Where some may regard this as a tactic of avoidance, Olivera disagrees: “It’s not an escape, it’s a reinvigoration. My boss is the environment, and it is an honour to work for the Earth, but if I am exhausted and depressed, that helps no one.”
Olivera’s observations raise important points about what it means to be an environmental activist in our current age, and how to best effect our roles in this sector. They remind us that solution-makers and activists can still be at their best whilst prioritising joy and rest, which in reality are two fundamental components of the environment’s role in our lives.
Equally important to recognise is that our current environmental challenges are systemic, brought about in full by our current social and economic structures. Individual work has an impact – but many of our harmful environmental choices stem from an unsustainable and exploitative economic system.
“Of course we’re here to man the barricades, against overwhelming odds, and maybe it’s a losing battle, but I have to be able to sleep at night knowing who I am. I know the path I have chosen, and I’m giving it my best shot.
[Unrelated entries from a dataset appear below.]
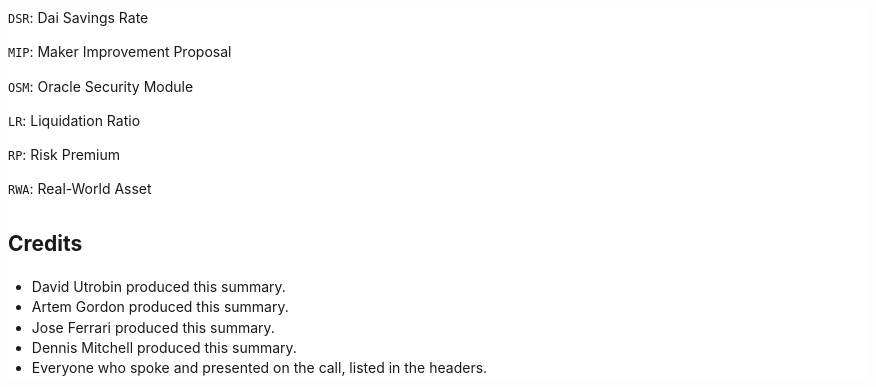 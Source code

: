 `DSR`: Dai Savings Rate

`MIP`: Maker Improvement Proposal

`OSM`: Oracle Security Module

`LR`: Liquidation Ratio

`RP`: Risk Premium

`RWA`: Real-World Asset

## Credits

- David Utrobin produced this summary.
- Artem Gordon produced this summary.
- Jose Ferrari produced this summary.
- Dennis Mitchell produced this summary.
- Everyone who spoke and presented on the call, listed in the headers.
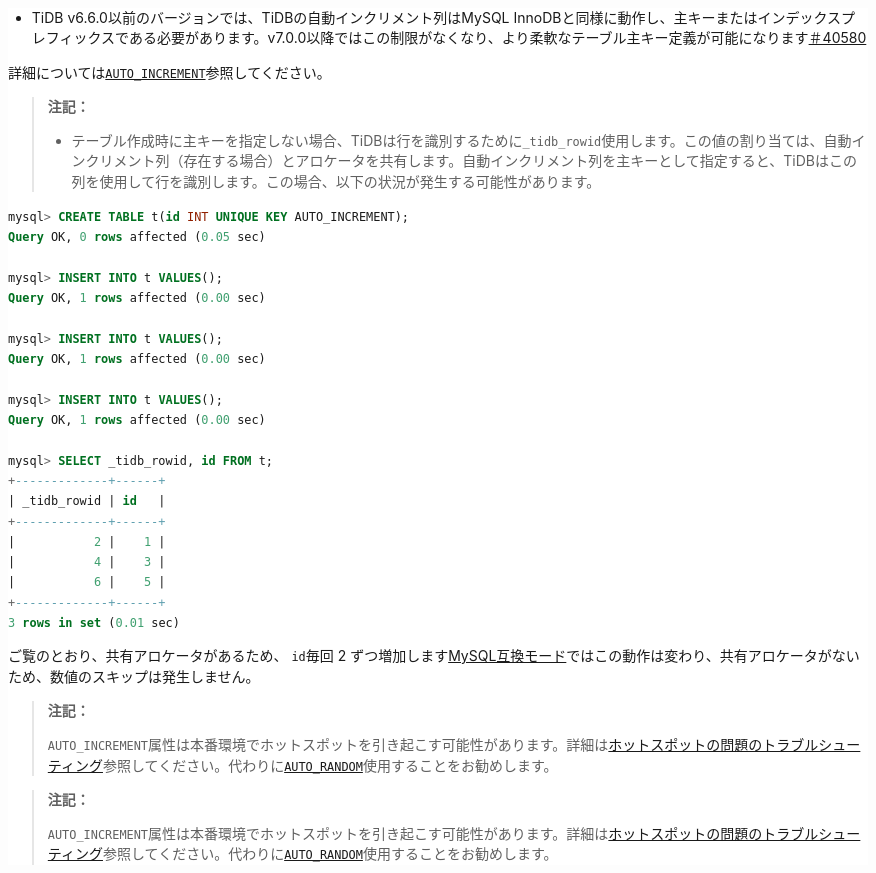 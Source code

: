 -   TiDB v6.6.0以前のバージョンでは、TiDBの自動インクリメント列はMySQL InnoDBと同様に動作し、主キーまたはインデックスプレフィックスである必要があります。v7.0.0以降ではこの制限がなくなり、より柔軟なテーブル主キー定義が可能になります[＃40580](https://github.com/pingcap/tidb/issues/40580)

詳細については[`AUTO_INCREMENT`](/auto-increment.md)参照してください。

> **注記：**
>
> -   テーブル作成時に主キーを指定しない場合、TiDBは行を識別するために`_tidb_rowid`使用します。この値の割り当ては、自動インクリメント列（存在する場合）とアロケータを共有します。自動インクリメント列を主キーとして指定すると、TiDBはこの列を使用して行を識別します。この場合、以下の状況が発生する可能性があります。

```sql
mysql> CREATE TABLE t(id INT UNIQUE KEY AUTO_INCREMENT);
Query OK, 0 rows affected (0.05 sec)

mysql> INSERT INTO t VALUES();
Query OK, 1 rows affected (0.00 sec)

mysql> INSERT INTO t VALUES();
Query OK, 1 rows affected (0.00 sec)

mysql> INSERT INTO t VALUES();
Query OK, 1 rows affected (0.00 sec)

mysql> SELECT _tidb_rowid, id FROM t;
+-------------+------+
| _tidb_rowid | id   |
+-------------+------+
|           2 |    1 |
|           4 |    3 |
|           6 |    5 |
+-------------+------+
3 rows in set (0.01 sec)
```

ご覧のとおり、共有アロケータがあるため、 `id`毎回 2 ずつ増加します[MySQL互換モード](/auto-increment.md#mysql-compatibility-mode)ではこの動作は変わり、共有アロケータがないため、数値のスキップは発生しません。

<CustomContent platform="tidb">

> **注記：**
>
> `AUTO_INCREMENT`属性は本番環境でホットスポットを引き起こす可能性があります。詳細は[ホットスポットの問題のトラブルシューティング](/troubleshoot-hot-spot-issues.md)参照してください。代わりに[`AUTO_RANDOM`](/auto-random.md)使用することをお勧めします。

</CustomContent>

<CustomContent platform="tidb-cloud">

> **注記：**
>
> `AUTO_INCREMENT`属性は本番環境でホットスポットを引き起こす可能性があります。詳細は[ホットスポットの問題のトラブルシューティング](https://docs.pingcap.com/tidb/stable/troubleshoot-hot-spot-issues#handle-auto-increment-primary-key-hotspot-tables-using-auto_random)参照してください。代わりに[`AUTO_RANDOM`](/auto-random.md)使用することをお勧めします。

</CustomContent>
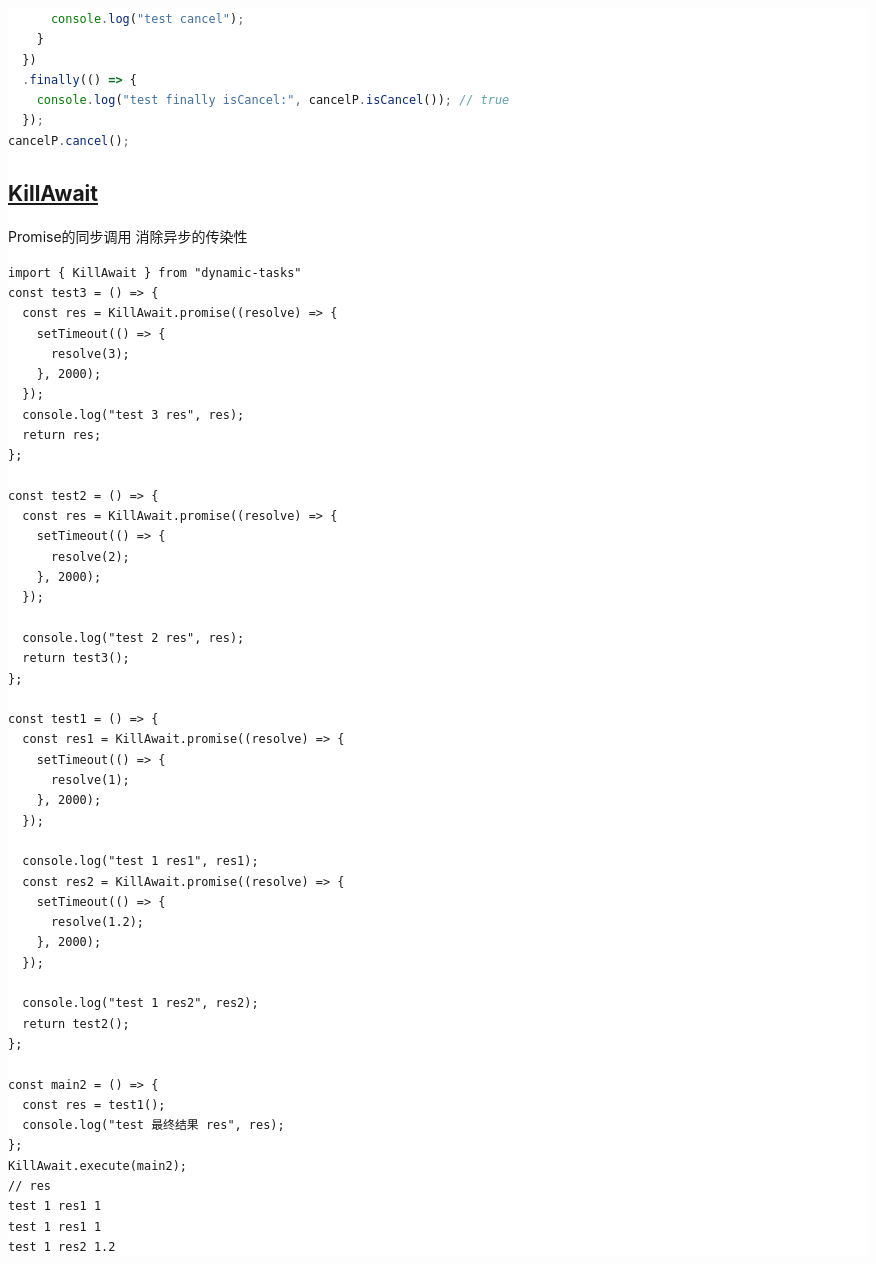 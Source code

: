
 ```javascript
      console.log("test cancel");
    }
  })
  .finally(() => {
    console.log("test finally isCancel:", cancelP.isCancel()); // true
  });
cancelP.cancel();
```


## [KillAwait](https://github.com/wuyunqiang/blog/issues/23) 
Promise的同步调用 消除异步的传染性
```
import { KillAwait } from "dynamic-tasks"
const test3 = () => {
  const res = KillAwait.promise((resolve) => {
    setTimeout(() => {
      resolve(3);
    }, 2000);
  });
  console.log("test 3 res", res);
  return res;
};

const test2 = () => {
  const res = KillAwait.promise((resolve) => {
    setTimeout(() => {
      resolve(2);
    }, 2000);
  });

  console.log("test 2 res", res);
  return test3();
};

const test1 = () => {
  const res1 = KillAwait.promise((resolve) => {
    setTimeout(() => {
      resolve(1);
    }, 2000);
  });

  console.log("test 1 res1", res1);
  const res2 = KillAwait.promise((resolve) => {
    setTimeout(() => {
      resolve(1.2);
    }, 2000);
  });

  console.log("test 1 res2", res2);
  return test2();
};

const main2 = () => {
  const res = test1();
  console.log("test 最终结果 res", res);
};
KillAwait.execute(main2);
// res
test 1 res1 1
test 1 res1 1
test 1 res2 1.2
``` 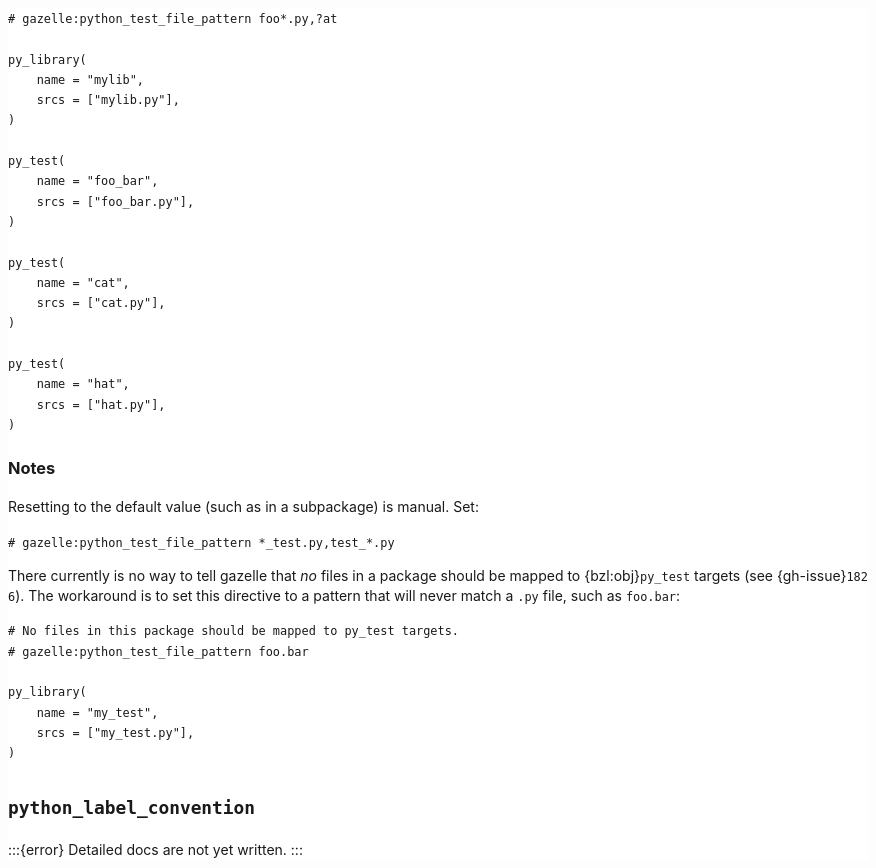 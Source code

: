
 ```starlark
# gazelle:python_test_file_pattern foo*.py,?at

py_library(
    name = "mylib",
    srcs = ["mylib.py"],
)

py_test(
    name = "foo_bar",
    srcs = ["foo_bar.py"],
)

py_test(
    name = "cat",
    srcs = ["cat.py"],
)

py_test(
    name = "hat",
    srcs = ["hat.py"],
)
```


### Notes

Resetting to the default value (such as in a subpackage) is manual. Set:

```starlark
# gazelle:python_test_file_pattern *_test.py,test_*.py
```

There currently is no way to tell gazelle that _no_ files in a package should
be mapped to {bzl:obj}`py_test` targets (see {gh-issue}`1826`). The workaround
is to set this directive to a pattern that will never match a `.py` file, such
as `foo.bar`:

```starlark
# No files in this package should be mapped to py_test targets.
# gazelle:python_test_file_pattern foo.bar

py_library(
    name = "my_test",
    srcs = ["my_test.py"],
)
```


## `python_label_convention`

:::{error}
Detailed docs are not yet written.
:::


[gazelle-directives]: https://github.com/bazelbuild/bazel-gazelle#directives
[python-packaging-user-guide]: https://github.com/pypa/packaging.python.org/blob/4c86169a/source/tutorials/packaging-projects.rst
[bazel-py-proto-library]: https://bazel.build/reference/be/protocol-buffer#py_proto_library
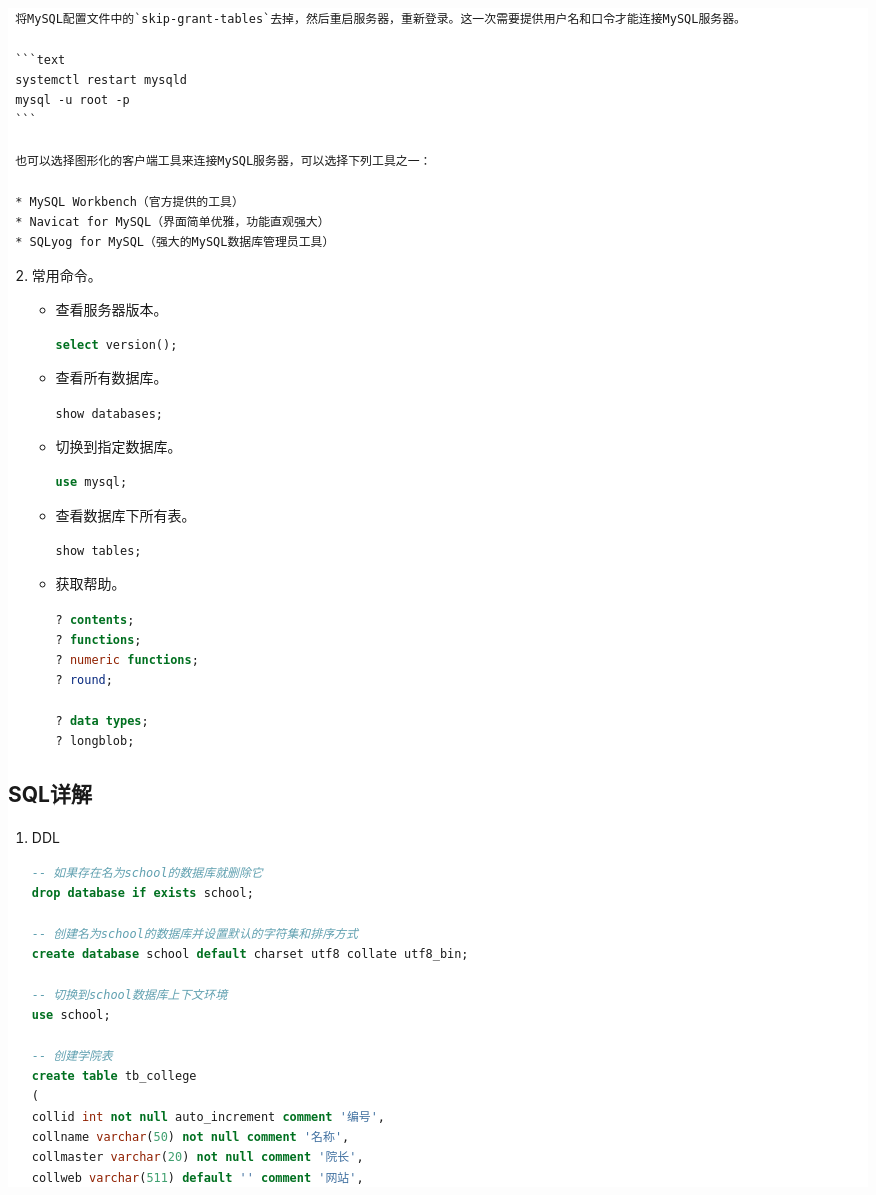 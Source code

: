      将MySQL配置文件中的`skip-grant-tables`去掉，然后重启服务器，重新登录。这一次需要提供用户名和口令才能连接MySQL服务器。

     ```text
     systemctl restart mysqld
     mysql -u root -p
     ```

     也可以选择图形化的客户端工具来连接MySQL服务器，可以选择下列工具之一：

     * MySQL Workbench（官方提供的工具）
     * Navicat for MySQL（界面简单优雅，功能直观强大）
     * SQLyog for MySQL（强大的MySQL数据库管理员工具）
2. 常用命令。
   * 查看服务器版本。

     ```sql
     select version();
     ```

   * 查看所有数据库。

     ```sql
     show databases;
     ```

   * 切换到指定数据库。

     ```sql
     use mysql;
     ```

   * 查看数据库下所有表。

     ```text
     show tables;
     ```

   * 获取帮助。

     ```sql
     ? contents;
     ? functions;
     ? numeric functions;
     ? round;

     ? data types;
     ? longblob;
     ```

## SQL详解

1. DDL

   ```sql
   -- 如果存在名为school的数据库就删除它
   drop database if exists school;

   -- 创建名为school的数据库并设置默认的字符集和排序方式
   create database school default charset utf8 collate utf8_bin;

   -- 切换到school数据库上下文环境
   use school;

   -- 创建学院表
   create table tb_college
   (
   collid int not null auto_increment comment '编号',
   collname varchar(50) not null comment '名称',
   collmaster varchar(20) not null comment '院长',
   collweb varchar(511) default '' comment '网站',
   ```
I measure where I am at by our successes, not by our defeats.”
Olivera’s comments expand the notion of environmental engagement and activism to the rest of us, and are an echo of the now-classic environmental maxim: “Don’t commit the error of doing nothing just because you can’t do everything.” Both silently dreading the fate of our future or conversely attempting to live perfectly sustainable lives are useless to solving the issues at hand.
Maybe, just maybe, learning not what environmentalists do but about how they continue to do it, day after day, can serve as our motivation to join in both their hope and unrelenting action.
Sophie Liebel is an environmental journalist based out of Rochester, New York, who covers topics such as wildlife and bird conservation and community activism.